Quality Furniture Rentals, Inc. v. United States

30 Cont. Cas. Fed. 70,821, 1 Cl. Ct. 136, 1983 U.S. Claims LEXIS 1857
CourtUnited States Court of Claims
DecidedFebruary 15, 1983
DocketNo. 682-82C
StatusPublished
Cited by25 cases

This text of 30 Cont. Cas. Fed. 70,821 (Quality Furniture Rentals, Inc. v. United States) is published on Counsel Stack Legal Research, covering United States Court of Claims primary law. Counsel Stack provides free access to over 12 million legal documents including statutes, case law, regulations, and constitutions.

Bluebook
Quality Furniture Rentals, Inc. v. United States, 30 Cont. Cas. Fed. 70,821, 1 Cl. Ct. 136, 1983 U.S. Claims LEXIS 1857 (cc 1983).

Opinion

OPINION

KOZINSKI, Chief Judge.

This case involves a proposed contract by the Army and Air Force Exchange Services (AAFES) to establish a furniture rental concession at Fort Carson, Colorado. Plaintiff, Quality Furniture Rentals, submitted a bid and then promptly brought this action to enjoin the award, alleging various irregularities. The motion for a temporary restraining order was denied as moot on December 30,1982, upon defendant’s representation that it would withhold the award pending a hearing on the motion for a preliminary injunction. The preliminary injunction hearing was held on February 4, 1983, at which time the court also considered defendant’s motion for summary judgment.

FACTS1

AAFES, a joint military command of the Army and the Air Force, is responsible for the worldwide operation of post exchange facilities on military installations.2 AAFES regulations provide that services at post exchanges should generally be offered at prices at least 20% below market. Exchange Service Manual (ESM) 30-1, at §§ 7-4 to 7-7 (Oct. 5,'1982). The regulations also limit the types of merchandise and services AAFES may offer within the continental United States. AAFES Operating Policies, ¶ 2-1, App. B (Feb. 15,1980, as amended); ESM 65-1, at § 6.1.2 (Aug. 1979); Department of Defense Directive 1330.9, Enel. 2, at § 1-102 (May 12, 1982).3

[138]*138The bid solicitation here in issue, AAFES Solicitation No. OVER-80-11-82-967 (issued Dec. 10, 1982), requires that rental furniture be offered to military personnel at prices at least 20% below the rates prevailing in the local community.4 In addition, the contractor agrees to pay AAFES a fee calculated as a percentage of the business done at the exchange. Each bidder determines the percentage it is prepared to pay and the award is made to the bidder who offers AAFES the most.
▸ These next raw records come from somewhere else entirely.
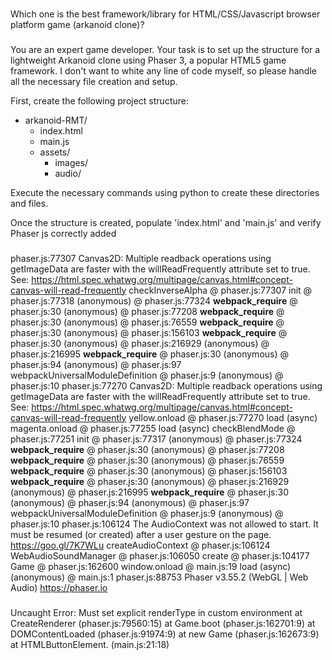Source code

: ###
Which one is the best framework/library for HTML/CSS/Javascript  browser platform game (arkanoid clone)?


###
You are an expert game developer. Your task is to set up the structure for a lightweight Arkanoid clone using Phaser 3, a popular HTML5 game framework. I don't want to white any line of code myself, so please handle all the necessary file creation and setup.

First, create the following project structure:

- arkanoid-RMT/
	- index.html
	- main.js
	- assets/
		- images/
		- audio/

Execute the necessary commands using python to create these directories and files.

Once the structure is created, populate 'index.html' and 'main.js' and verify Phaser js correctly added 

###
phaser.js:77307 Canvas2D: Multiple readback operations using getImageData are faster with the willReadFrequently attribute set to true. See: https://html.spec.whatwg.org/multipage/canvas.html#concept-canvas-will-read-frequently
checkInverseAlpha @ phaser.js:77307
init @ phaser.js:77318
(anonymous) @ phaser.js:77324
__webpack_require__ @ phaser.js:30
(anonymous) @ phaser.js:77208
__webpack_require__ @ phaser.js:30
(anonymous) @ phaser.js:76559
__webpack_require__ @ phaser.js:30
(anonymous) @ phaser.js:156103
__webpack_require__ @ phaser.js:30
(anonymous) @ phaser.js:216929
(anonymous) @ phaser.js:216995
__webpack_require__ @ phaser.js:30
(anonymous) @ phaser.js:94
(anonymous) @ phaser.js:97
webpackUniversalModuleDefinition @ phaser.js:9
(anonymous) @ phaser.js:10
phaser.js:77270 Canvas2D: Multiple readback operations using getImageData are faster with the willReadFrequently attribute set to true. See: https://html.spec.whatwg.org/multipage/canvas.html#concept-canvas-will-read-frequently
yellow.onload @ phaser.js:77270
load (async)
magenta.onload @ phaser.js:77255
load (async)
checkBlendMode @ phaser.js:77251
init @ phaser.js:77317
(anonymous) @ phaser.js:77324
__webpack_require__ @ phaser.js:30
(anonymous) @ phaser.js:77208
__webpack_require__ @ phaser.js:30
(anonymous) @ phaser.js:76559
__webpack_require__ @ phaser.js:30
(anonymous) @ phaser.js:156103
__webpack_require__ @ phaser.js:30
(anonymous) @ phaser.js:216929
(anonymous) @ phaser.js:216995
__webpack_require__ @ phaser.js:30
(anonymous) @ phaser.js:94
(anonymous) @ phaser.js:97
webpackUniversalModuleDefinition @ phaser.js:9
(anonymous) @ phaser.js:10
phaser.js:106124 The AudioContext was not allowed to start. It must be resumed (or created) after a user gesture on the page. https://goo.gl/7K7WLu
createAudioContext @ phaser.js:106124
WebAudioSoundManager @ phaser.js:106050
create @ phaser.js:104177
Game @ phaser.js:162600
window.onload @ main.js:19
load (async)
(anonymous) @ main.js:1
phaser.js:88753      Phaser v3.55.2 (WebGL | Web Audio)  https://phaser.io

###
Uncaught Error: Must set explicit renderType in custom environment
    at CreateRenderer (phaser.js:79560:15)
    at Game.boot (phaser.js:162701:9)
    at DOMContentLoaded (phaser.js:91974:9)
    at new Game (phaser.js:162673:9)
    at HTMLButtonElement.<anonymous> (main.js:21:18)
Plaintiff claims that the contract, if awarded, would have a ruinous effect on the furniture rental businesses in El Paso County, Colorado, where Fort Carson is located. The El Paso furniture rental market is serviced by three local firms of which Quality is one. To survive, each firm must have access to a share of the military market, since military personnel make up a full 60% of the potential customers for rental furniture. According to plaintiff, the fierce competition between the three local firms has kept furniture rental prices far below the national average. Current profits are therefore much less than the aggregate of the 20% markdown plus percentage commission that the concessionaire would have to give up under the proposed contract.

Plaintiff contends that award of the contract would give the successful bidder a monopoly over the crucial military market. The contract would serve as a vehicle for predatory below-cost pricing which would eventually drive competitors out of business, assuring the concessionaire a monopoly over the civilian market as well. The monopolist could then raise civilian prices with impunity, automatically ratcheting up military prices which are tied to civilian prices. See p. 138 & n. 4 supra.

On the basis of this scenario, plaintiff argues that the contract, if awarded, would violate federal and state antitrust laws. In addition, plaintiff claims that AAFES lacks authority to award this contract and that it failed to comply with various procurement regulations. Plaintiff seeks to have the contract enjoined or, in the alternative, to obtain a declaration that, if it should be the successful bidder, it would not incur antitrust liability for its performance under the contract.

Defendant argues that this court lacks jurisdiction to consider plaintiffs claims. In defendant’s view, the Federal Courts Improvement Act of 1982, Pub.L. No. 97-164, 96 Stat. 25, limits the court’s equitable jurisdiction to claims that the contract award process was tainted by illegality or impropriety which deprived the plaintiff of an opportunity to have its bid fully and fairly considered. Plaintiff, by contrast, views the court’s jurisdiction as sweeping and argues that it may consider any illegality or impropriety which touches upon the proposed contract, whether it arises in the award process or as a result of the expected course of performance.

DISCUSSION

Section 133(a)(3) of the FCIA, 28 U.S.C. § 1491(a)(3), tersely provides that this court is to exercise its new equitable jurisdiction “[t]o afford complete relief on any contract claim brought before the contract is awarded.” Because the statute does not explicate the meaning of this language, the court has already been required to sift carefully through the legislative history and other background to the FCIA in order to divine Congress’ intention as to the scope of the court’s authority. See Indian Wells Valley Metal Trades Council v. United States, 1 Cl.Ct. 43 (Cl.Ct.1982) (WIESE, J.); John C. [139]*139Grimberg Co. v. United States, 1 Cl.Ct. 253 (1982) (WILLI, J.), on appeal, 702 F.2d 1362 (CA Fed.1983).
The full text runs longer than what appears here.